American military leaders sought to ease growing concerns on Monday about a drawn-out conflict in the Middle East, yet refused to provide a timeline for when operations targeting Iran would end and conceded that further US casualties were expected. The remarks came after the United States and Israel launched their most extensive combined strikes against Iran in decades over the weekend, killing Supreme Leader Ayatollah Ali Khamenei, sinking Iranian naval vessels, and hitting more than 1 000 targets thus far.
Defence Secretary Pete Hegseth framed the campaign's objectives in purely military terms, stating the Pentagon sought to neutralise Iran's navy and its vast missile stockpile — capabilities he said could shield any covert nuclear weapons programme Tehran might pursue. Iran has consistently denied harbouring ambitions to acquire nuclear arms. "To the media outlets and political left screaming 'ENDLESS WARS' - stop. This is not Iraq. This is not endless," Hegseth declared. A former Fox News presenter and Army veteran who served in Iraq from 2005 to 2006 and deployed to Afghanistan in 2012, Hegseth insisted ground forces were not presently involved but would not rule out their future use.
The joint offensive has drawn significant Iranian retaliation, though US and allied forces have intercepted many of the most dangerous incoming drones and missiles.

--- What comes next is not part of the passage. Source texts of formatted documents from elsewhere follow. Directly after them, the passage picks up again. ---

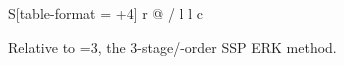 \begin{table}[h!]
\begin{center}
\begin{threeparttable}
\begin{tabular}{ S[table-format = +4] r @{ / } l l c }
  \bottomrule
\end{tabular}
\begin{tablenotes}
  \item[\ensuremath{\ast}]
  Relative to =3,
  the 3-stage/-order SSP ERK method.
\end{tablenotes}
\end{threeparttable}
\end{center}
\end{table}


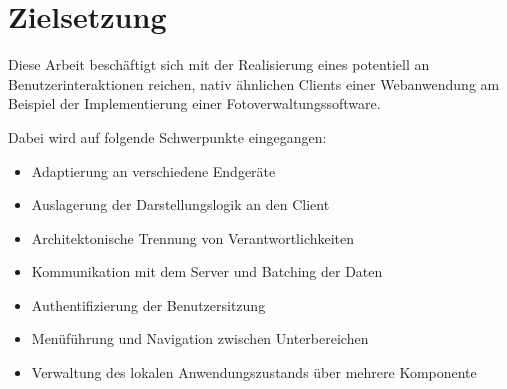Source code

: \newpage

\section{Zielsetzung}
\label{sec:zielsetzung}


Diese Arbeit beschäftigt sich mit der Realisierung eines potentiell an Benutzerinteraktionen reichen, nativ ähnlichen Clients einer Webanwendung am Beispiel der Implementierung einer Fotoverwaltungssoftware.

Dabei wird auf folgende Schwerpunkte eingegangen:
\begin{itemize}
\item Adaptierung an verschiedene Endgeräte
\item Auslagerung der Darstellungslogik an den Client
\item Architektonische Trennung von Verantwortlichkeiten
\item Kommunikation mit dem Server und Batching der Daten
\item Authentifizierung der Benutzersitzung
\item Menüführung und Navigation zwischen Unterbereichen
\item Verwaltung des lokalen Anwendungszustands über mehrere Komponente
\end{itemize}

\newpage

Some strikes nonetheless reached American positions. The US military confirmed a fourth service member died from injuries sustained during the campaign on Monday, while six others were hurt after Kuwaiti air defence systems accidentally brought down three American F-15 fighter jets. "We expect to take additional losses," Caine told media at a briefing, describing the situation as "major combat operations" while pledging efforts to minimise casualties.
Democratic politicians have condemned President Trump for putting American lives at risk in what they regard as a war of choice, questioning his justification for abandoning diplomatic talks that mediator Oman had characterised as still holding promise. Trump has asserted, without furnishing evidence, that Iran was on the verge of developing the ability to strike US soil with a ballistic missile. However, during private briefings with congressional staff on Sunday, administration officials admitted no intelligence indicated Iran had been planning a first strike against American forces, according to two people familiar with those discussions — a concession that appeared to contradict earlier claims by senior figures that the president acted partly on indications Tehran might pre-emptively attack US assets in the region.
As the aerial campaign widened on Monday, Caine confirmed that American troop numbers in the Middle East continued to climb, building on what was already the largest deployment since the 2003 invasion of Iraq. Despite the relentless bombardment, Iran's conservative clerical establishment has shown no signs of surrendering power, with military analysts cautioning that air power alone, absent ground forces, may not be enough to dislodge them.
"We are not going into the exercise of (saying) what we will or will not do," Hegseth stated. "President Trump ensures that our enemies understand we'll go as far as we need to go to advance American interests. But we're not dumb about it. You don't have to roll 200 000 people in there and stay 20 years."